O quarto equívoco é o de considerar que dotar os alunos de computadores contribui para resolver o problema da falta de literacia digital. Resolve, numa parte, mas não é uma solução mágica. É necessária formação dos professores e dos alunos. Além disso, há muito que as escolas precisam da renovação do parque informático e das redes de internet. Nada se diz sobre a criação de uma plataforma de EaD criada e disponibilizada pelo Ministério da Educação. Professores, alunos e pais estão limitados às ofertas do mercado e sujeitos a todo o tipo de publicidade indesejada.

Outro equívoco, mas já habitual e traduzido na frase de eleição deste Ministro que já vem da legislatura anterior: “façam o possível e o impossível, mas com os mesmos recursos”. Não se desdobram as turmas, não porque não seja uma medida acertada em termos de prevenção (que é o mais importante), mas simplesmente porque é uma medida demasiado cara. Não se desdobram turmas porque há doze anos que este país vê paulatinamente escola atrás de escola, jardim de infância atrás de jardim a encerrar e agora não há espaços escolares que suportem turmas desdobradas, em nome de uma quebra demográfica, bramida aos 4 ventos, em lugar de equacionar as vantagens pedagógicas de turmas com 15 alunos. Desde logo, a proximidade aluno‑professor tornaria desnecessários professores tutores e planos de promoção do sucesso. Outro motivo pelo qual não há desdobramento tem a ver com a falta de professores. De ataque em ataque à profissão docente, tornaram-na de tal modo pouco atrativa que neste momento já não há professores para suprir as necessidades. Dos 30 000 professores e educadores dispensados já poucos quererão regressar ao inferno dos concursos, bolsas de recrutamento ou a carreiras com normas travão.

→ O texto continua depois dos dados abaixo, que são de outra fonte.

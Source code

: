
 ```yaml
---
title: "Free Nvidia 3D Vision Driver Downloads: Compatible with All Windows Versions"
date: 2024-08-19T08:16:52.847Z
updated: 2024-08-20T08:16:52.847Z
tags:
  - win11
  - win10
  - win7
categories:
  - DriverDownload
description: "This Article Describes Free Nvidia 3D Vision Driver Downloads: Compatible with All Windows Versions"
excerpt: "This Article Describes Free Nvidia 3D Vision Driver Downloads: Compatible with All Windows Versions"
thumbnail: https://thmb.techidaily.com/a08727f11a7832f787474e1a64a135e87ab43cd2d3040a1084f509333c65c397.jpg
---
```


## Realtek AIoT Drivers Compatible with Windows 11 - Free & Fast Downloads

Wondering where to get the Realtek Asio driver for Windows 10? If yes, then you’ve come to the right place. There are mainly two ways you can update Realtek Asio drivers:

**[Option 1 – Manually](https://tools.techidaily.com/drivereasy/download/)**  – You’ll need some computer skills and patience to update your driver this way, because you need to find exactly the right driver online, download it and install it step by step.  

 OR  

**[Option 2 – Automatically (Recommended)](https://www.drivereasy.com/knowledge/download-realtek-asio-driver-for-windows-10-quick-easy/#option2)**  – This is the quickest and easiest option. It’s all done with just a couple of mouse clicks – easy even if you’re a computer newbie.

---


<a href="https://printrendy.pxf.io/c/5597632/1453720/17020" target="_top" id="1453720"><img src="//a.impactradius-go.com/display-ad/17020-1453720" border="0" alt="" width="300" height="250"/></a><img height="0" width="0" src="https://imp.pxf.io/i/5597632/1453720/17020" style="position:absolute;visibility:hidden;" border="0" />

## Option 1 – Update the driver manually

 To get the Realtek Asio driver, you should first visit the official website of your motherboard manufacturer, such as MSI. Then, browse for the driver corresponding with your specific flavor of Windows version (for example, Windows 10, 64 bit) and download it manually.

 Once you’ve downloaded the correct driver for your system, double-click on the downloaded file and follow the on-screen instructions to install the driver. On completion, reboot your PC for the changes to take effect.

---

Se, por um lado, se compreende a desorientação do Ministério da Educação, que procurou sempre acertar o passo com os seus congéneres europeus, também eles desorientados, e continua a acertar, por outro, ao não ouvir sindicatos, professores, associações de professores e até mesmo os diretores e pais, perdeu a oportunidade de ter um consenso alargado , enriquecido pelas experiências dos que estiveram no terreno e na linha frente da Educação e da Escola Pública e de ser proativo. Colocar a tónica na autonomia das escolas, seja lá o que ela for nas cabeças dos decisores políticos, é apenas um sinal da desresponsabilização do Ministério da Educação. Mas, se tudo correr bem, chamará a si o mérito, certamente.